Business magnate (born 1957)

Dalibor Dědek (born June 21, 1957) is a Czech businessman and cofounder of the Jablotron Group. According to Forbes in 2021, Dědek is the 59th wealthiest Czech, with a fortune exceeding 5 billion Czech crowns.

==Study and business==

Trained as an electrician at Sklostroj Turnov, Dalibor Dědek graduated from the Secondary School of Applied Arts in Jičín and graduated in 1983 from the Faculty of Electrical Engineering at the Czech Technical University in Prague. He worked as a programmer at LIberecké Automobilové Závody in Jablonec nad Nisou. After the Velvet Revolution he founded the company Jablotron with three cofounders. Under Dědek's leadership, the company flourished and developed into an internationally recognised, purely Czech manufacturer of security and communication technologies, largely imported to China. The basis of Jablotron's success was the development of its own line of products and its technological innovations. After twenty years in operation, Jablotron became one of the most successful Czech companies. In addition to security technology, Jablotron is renowned for its production of mobile phones. To maintain flexibility and the ability to react quickly, the company was later transformed into a holding company, Jablotron Group, as Dědek transferred a portion of his stake in the company to managers overseeing the company's operations. Concomitantly Dědek participates in research and development.

==Political activity==
In August 2017 Dědek announced that he would run for the STAN movement in the parliamentary elections. He was supposed to be the leader of the movement's candidacy in the Ústí nad Labem Region but withdrew his candidacy on 24 August 2017 and remained only a supporter of this movement.
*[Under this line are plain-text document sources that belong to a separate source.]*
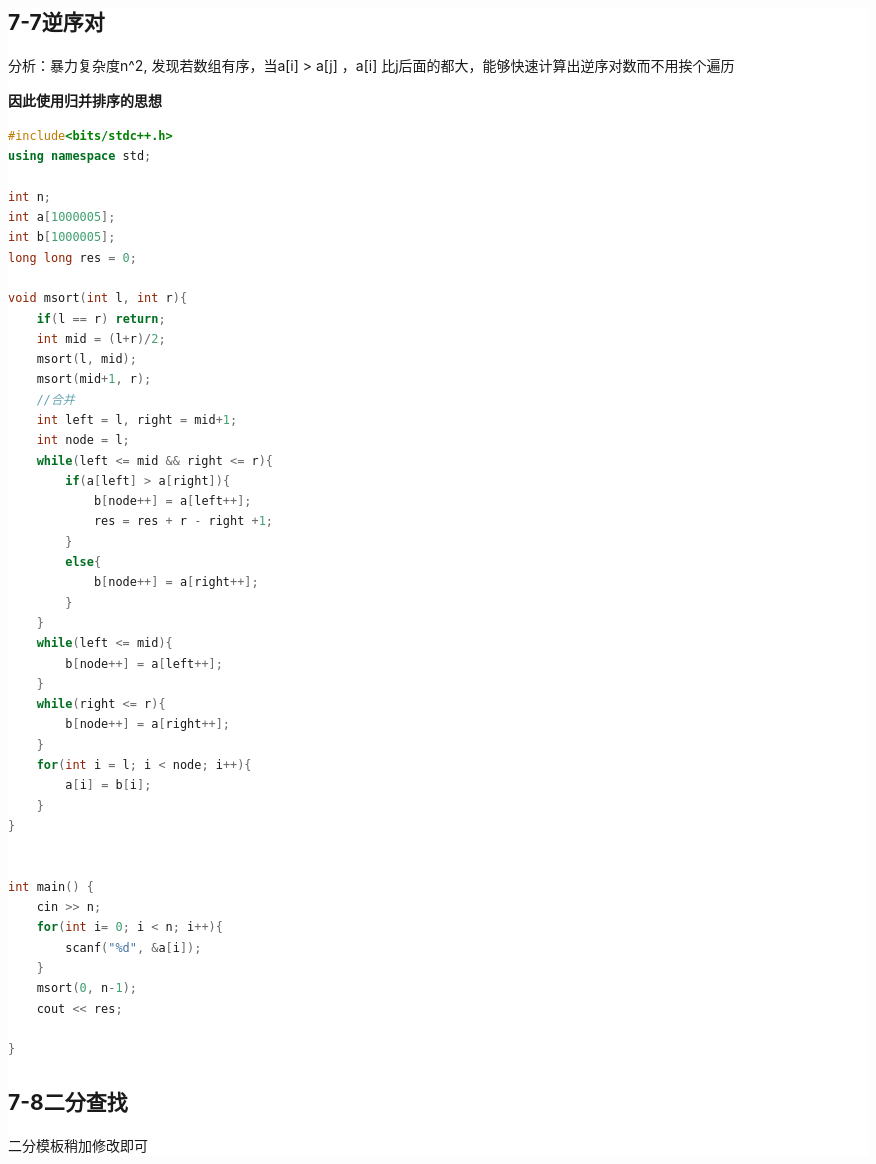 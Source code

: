 

## 7-7逆序对

分析：暴力复杂度n^2, 发现若数组有序，当a[i] > a[j] ，a[i] 比j后面的都大，能够快速计算出逆序对数而不用挨个遍历

**因此使用归并排序的思想**

```c++
#include<bits/stdc++.h>
using namespace std;

int n;
int a[1000005];
int b[1000005];
long long res = 0;

void msort(int l, int r){
	if(l == r) return;
	int mid = (l+r)/2;
	msort(l, mid);
	msort(mid+1, r);
	//合并 
	int left = l, right = mid+1;
	int node = l;
	while(left <= mid && right <= r){
		if(a[left] > a[right]){
			b[node++] = a[left++];
			res = res + r - right +1;
		}
		else{
			b[node++] = a[right++];
		}
	}
	while(left <= mid){
		b[node++] = a[left++];
	}
	while(right <= r){
		b[node++] = a[right++];
	}
	for(int i = l; i < node; i++){
		a[i] = b[i];
	}
}


int main() {
	cin >> n;
	for(int i= 0; i < n; i++){
		scanf("%d", &a[i]);
	} 
	msort(0, n-1);
	cout << res;

}
```



## 7-8二分查找

二分模板稍加修改即可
During the 2022 Russian invasion of Ukraine, Dědek ceased all Jablotron sales to Russia and Belarus. Moreover, he blocked all data services to existing Jablotron users in those countries, advising via uncensorable push notification: "We understand your outrage that Jablotron has blocked services to users in Russia. Please note that what is happening in Ukraine is not a peace mission. It is a brutal aggressive war in which the innocent are dying. Ukrainians, their wives and their children are dying, but Russian soldiers are also dying—your brothers and sons. However, we consider the violation to be right in a situation where it is intended to help end the aggression of war and kill people."
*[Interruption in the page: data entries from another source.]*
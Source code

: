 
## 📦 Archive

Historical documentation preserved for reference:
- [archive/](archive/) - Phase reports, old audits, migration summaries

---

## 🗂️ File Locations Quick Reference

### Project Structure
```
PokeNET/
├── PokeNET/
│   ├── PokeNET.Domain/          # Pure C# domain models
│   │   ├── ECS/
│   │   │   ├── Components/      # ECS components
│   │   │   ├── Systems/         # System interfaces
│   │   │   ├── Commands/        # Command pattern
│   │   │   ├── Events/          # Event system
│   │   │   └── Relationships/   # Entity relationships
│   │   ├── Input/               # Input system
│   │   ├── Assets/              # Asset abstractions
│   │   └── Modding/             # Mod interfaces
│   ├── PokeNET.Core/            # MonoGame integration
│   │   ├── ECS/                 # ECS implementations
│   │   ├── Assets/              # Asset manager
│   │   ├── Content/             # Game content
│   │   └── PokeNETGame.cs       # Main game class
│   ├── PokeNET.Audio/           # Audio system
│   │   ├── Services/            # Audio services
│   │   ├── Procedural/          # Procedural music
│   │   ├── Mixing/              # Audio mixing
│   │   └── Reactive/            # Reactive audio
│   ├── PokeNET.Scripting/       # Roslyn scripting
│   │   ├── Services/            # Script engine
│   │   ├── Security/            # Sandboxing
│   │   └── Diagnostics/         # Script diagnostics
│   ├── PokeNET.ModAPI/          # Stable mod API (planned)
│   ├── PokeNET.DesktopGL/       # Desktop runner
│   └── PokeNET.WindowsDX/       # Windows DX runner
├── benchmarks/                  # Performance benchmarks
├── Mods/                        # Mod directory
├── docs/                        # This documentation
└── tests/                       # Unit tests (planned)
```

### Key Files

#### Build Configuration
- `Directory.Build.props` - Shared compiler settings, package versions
In May 2022 Dědek launched Gift for Putin (Darek pro Putina), a Czech campaign to raise funds by novel means for the military defence of Ukraine. In December 2022 Gift for Putin temporarily replaced Prague's controversial monument to Soviet Marshal Ivan Konev with a statue of Russian President Vladimir Putin depicted as a goblin switching off a gas valve, with a goal of later auctioning the work (titled "The Ahriman Demon", by artist/blacksmith Dušan Dostál) and donating proceeds to the purchase of weapons for Ukraine.

==Philanthropy==
Dalibor Dědek is recognised for socially responsible activities. During the years 1990–2015, under Dědek's leadership, Jablotron Group made financial contributions toward the establishment of a winter dormitory serving the homeless population of Prague, the extensive reconstruction of a former imitation jewellery store into a modern home for the elderly in Jablonec, in support of the Neuron Endowment Fund for the Support of Science, and toward the purchase of equipment for the Jablonec Hospital. Moreover, Jablotron Group under Dědek's direction plays a role in the management and protection of valuable mountain meadows in the Jizera Mountains. Some projects are directly supported by Dalibor Dědek, such as the resumption of operation of the Presidential Cottage in the Jizera Mountains.